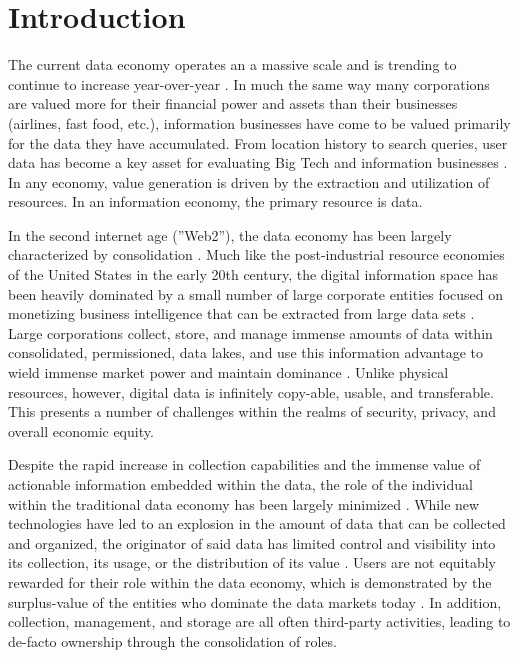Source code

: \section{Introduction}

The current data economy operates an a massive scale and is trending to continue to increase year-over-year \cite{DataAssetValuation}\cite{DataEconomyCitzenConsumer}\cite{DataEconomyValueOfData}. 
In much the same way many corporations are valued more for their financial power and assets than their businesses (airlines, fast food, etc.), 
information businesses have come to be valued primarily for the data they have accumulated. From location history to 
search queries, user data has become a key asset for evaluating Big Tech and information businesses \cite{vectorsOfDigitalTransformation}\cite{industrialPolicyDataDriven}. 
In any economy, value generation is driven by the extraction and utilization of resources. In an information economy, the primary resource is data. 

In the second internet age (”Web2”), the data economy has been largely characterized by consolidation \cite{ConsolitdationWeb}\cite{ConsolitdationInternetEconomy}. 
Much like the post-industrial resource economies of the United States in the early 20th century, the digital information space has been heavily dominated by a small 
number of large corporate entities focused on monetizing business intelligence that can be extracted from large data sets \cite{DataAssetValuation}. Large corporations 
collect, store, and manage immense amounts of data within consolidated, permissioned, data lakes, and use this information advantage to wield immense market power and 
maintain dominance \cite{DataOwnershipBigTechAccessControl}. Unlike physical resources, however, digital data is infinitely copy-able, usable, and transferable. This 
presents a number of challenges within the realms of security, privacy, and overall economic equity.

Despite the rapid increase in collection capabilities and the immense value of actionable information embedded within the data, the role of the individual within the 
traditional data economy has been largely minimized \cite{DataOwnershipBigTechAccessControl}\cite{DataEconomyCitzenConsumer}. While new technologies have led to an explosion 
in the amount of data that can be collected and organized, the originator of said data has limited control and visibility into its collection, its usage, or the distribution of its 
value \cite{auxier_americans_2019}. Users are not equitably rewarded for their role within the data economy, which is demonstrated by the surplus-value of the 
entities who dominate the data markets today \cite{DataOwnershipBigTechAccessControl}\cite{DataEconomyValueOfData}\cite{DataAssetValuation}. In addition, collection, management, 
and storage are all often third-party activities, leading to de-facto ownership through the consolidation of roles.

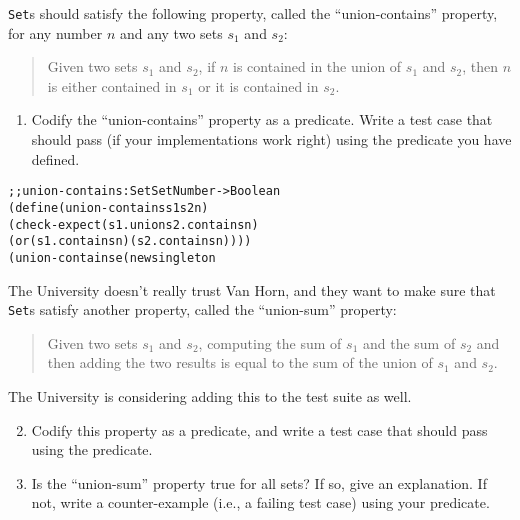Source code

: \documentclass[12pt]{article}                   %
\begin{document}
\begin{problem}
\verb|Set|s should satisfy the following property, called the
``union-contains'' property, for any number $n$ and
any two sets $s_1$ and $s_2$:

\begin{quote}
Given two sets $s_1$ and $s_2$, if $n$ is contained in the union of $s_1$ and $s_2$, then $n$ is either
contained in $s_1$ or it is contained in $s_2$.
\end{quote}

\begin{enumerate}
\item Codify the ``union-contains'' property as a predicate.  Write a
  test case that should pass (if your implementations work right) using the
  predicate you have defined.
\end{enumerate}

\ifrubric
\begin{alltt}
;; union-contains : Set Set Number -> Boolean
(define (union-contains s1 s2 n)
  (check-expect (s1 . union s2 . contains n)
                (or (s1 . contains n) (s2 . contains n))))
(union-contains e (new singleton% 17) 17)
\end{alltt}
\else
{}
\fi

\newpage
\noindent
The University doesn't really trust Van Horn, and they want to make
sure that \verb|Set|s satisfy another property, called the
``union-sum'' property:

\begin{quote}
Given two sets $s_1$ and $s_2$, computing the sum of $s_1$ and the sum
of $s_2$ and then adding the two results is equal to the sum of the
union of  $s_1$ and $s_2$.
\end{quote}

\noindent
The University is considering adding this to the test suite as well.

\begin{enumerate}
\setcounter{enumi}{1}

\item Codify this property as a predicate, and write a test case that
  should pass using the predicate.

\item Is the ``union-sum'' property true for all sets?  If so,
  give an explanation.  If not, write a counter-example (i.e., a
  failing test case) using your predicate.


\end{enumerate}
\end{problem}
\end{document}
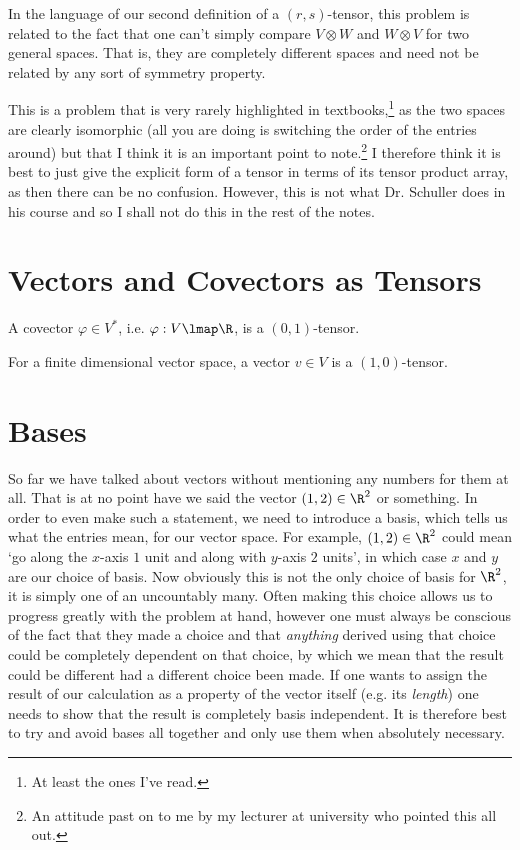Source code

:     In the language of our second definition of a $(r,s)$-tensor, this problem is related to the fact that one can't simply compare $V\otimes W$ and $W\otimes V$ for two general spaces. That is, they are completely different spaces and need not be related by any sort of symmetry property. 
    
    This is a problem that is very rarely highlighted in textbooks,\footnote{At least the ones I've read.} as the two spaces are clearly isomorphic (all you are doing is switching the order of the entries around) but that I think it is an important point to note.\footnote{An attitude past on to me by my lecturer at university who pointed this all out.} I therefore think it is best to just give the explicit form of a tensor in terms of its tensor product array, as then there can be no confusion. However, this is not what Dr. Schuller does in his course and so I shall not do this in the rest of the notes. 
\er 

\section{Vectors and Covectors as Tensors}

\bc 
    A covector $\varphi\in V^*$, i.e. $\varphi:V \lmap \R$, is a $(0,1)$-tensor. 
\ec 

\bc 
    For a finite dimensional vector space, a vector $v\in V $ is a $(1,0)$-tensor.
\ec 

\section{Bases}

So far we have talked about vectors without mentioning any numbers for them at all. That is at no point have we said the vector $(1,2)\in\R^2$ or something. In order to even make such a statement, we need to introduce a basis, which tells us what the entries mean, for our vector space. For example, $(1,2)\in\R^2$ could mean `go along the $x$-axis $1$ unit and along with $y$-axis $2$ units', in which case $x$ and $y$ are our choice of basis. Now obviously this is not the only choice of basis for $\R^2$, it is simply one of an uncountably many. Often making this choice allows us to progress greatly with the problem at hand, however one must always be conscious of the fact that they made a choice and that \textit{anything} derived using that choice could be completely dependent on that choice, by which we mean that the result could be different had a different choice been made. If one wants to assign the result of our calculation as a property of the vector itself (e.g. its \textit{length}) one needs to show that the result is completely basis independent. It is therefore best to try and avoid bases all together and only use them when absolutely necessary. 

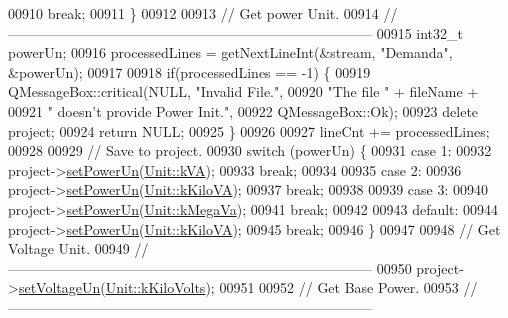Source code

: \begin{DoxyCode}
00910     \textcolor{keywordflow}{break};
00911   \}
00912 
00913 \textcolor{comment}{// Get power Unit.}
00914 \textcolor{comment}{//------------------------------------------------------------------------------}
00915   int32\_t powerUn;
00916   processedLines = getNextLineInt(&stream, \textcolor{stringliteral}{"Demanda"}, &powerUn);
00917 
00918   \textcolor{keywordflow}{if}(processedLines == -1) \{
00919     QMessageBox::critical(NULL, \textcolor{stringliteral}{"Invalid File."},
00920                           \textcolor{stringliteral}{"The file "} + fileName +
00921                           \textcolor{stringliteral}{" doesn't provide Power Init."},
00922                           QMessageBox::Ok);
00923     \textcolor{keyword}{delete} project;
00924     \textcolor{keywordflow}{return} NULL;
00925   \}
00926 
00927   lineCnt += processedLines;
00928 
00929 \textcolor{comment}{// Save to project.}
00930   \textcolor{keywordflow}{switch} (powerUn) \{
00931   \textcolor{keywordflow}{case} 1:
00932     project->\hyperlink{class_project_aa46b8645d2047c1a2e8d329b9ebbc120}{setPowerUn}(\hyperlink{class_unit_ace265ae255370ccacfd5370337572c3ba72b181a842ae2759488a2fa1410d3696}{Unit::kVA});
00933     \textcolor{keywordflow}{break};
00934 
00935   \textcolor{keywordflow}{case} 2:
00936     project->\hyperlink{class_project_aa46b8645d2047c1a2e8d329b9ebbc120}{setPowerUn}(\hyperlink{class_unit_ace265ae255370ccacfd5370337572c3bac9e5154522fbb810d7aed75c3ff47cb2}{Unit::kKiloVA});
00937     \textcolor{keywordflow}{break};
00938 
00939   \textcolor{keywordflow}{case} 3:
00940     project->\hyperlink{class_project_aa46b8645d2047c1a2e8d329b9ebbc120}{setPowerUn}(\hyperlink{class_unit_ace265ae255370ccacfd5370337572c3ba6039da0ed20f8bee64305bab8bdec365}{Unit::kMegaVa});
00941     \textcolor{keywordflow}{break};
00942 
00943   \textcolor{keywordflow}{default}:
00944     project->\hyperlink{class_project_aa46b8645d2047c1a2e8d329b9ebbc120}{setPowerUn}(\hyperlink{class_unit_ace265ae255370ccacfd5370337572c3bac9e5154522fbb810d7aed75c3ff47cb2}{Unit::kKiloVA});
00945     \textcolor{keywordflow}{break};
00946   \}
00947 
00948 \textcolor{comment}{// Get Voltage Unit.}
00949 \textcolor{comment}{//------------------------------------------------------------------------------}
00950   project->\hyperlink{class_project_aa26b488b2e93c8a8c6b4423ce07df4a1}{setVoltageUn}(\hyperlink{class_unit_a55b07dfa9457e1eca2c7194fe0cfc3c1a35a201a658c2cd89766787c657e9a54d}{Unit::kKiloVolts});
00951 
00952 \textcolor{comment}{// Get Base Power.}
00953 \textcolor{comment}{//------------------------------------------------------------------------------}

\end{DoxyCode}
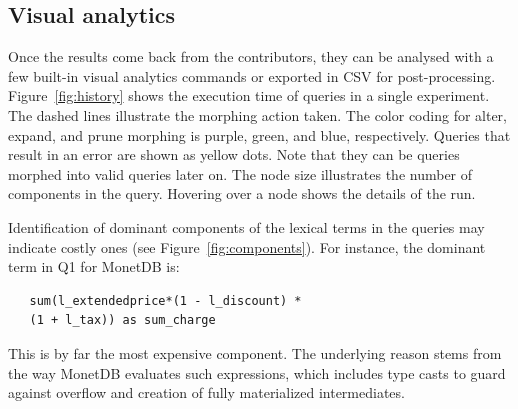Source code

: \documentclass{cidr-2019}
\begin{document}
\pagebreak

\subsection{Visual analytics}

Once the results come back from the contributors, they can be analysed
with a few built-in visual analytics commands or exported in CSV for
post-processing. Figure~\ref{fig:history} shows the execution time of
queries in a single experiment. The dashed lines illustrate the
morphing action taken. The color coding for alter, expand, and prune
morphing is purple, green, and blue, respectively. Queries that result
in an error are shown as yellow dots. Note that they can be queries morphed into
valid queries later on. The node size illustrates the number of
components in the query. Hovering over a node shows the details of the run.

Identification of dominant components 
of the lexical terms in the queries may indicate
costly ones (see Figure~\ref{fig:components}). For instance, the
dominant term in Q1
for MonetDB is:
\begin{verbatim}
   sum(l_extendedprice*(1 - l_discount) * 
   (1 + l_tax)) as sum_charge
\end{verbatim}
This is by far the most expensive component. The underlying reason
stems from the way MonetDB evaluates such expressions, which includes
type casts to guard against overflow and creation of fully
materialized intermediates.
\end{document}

Directions for this task: Put down exactly the lines of the data above that run from its first line through the line bearing "In much the", and no pictures.

The completed task:
Source code

: \section{Introduction}

The current data economy operates an a massive scale and is trending to continue to increase year-over-year \cite{DataAssetValuation}\cite{DataEconomyCitzenConsumer}\cite{DataEconomyValueOfData}. 
In much the same way many corporations are valued more for their financial power and assets than their businesses (airlines, fast food, etc.), 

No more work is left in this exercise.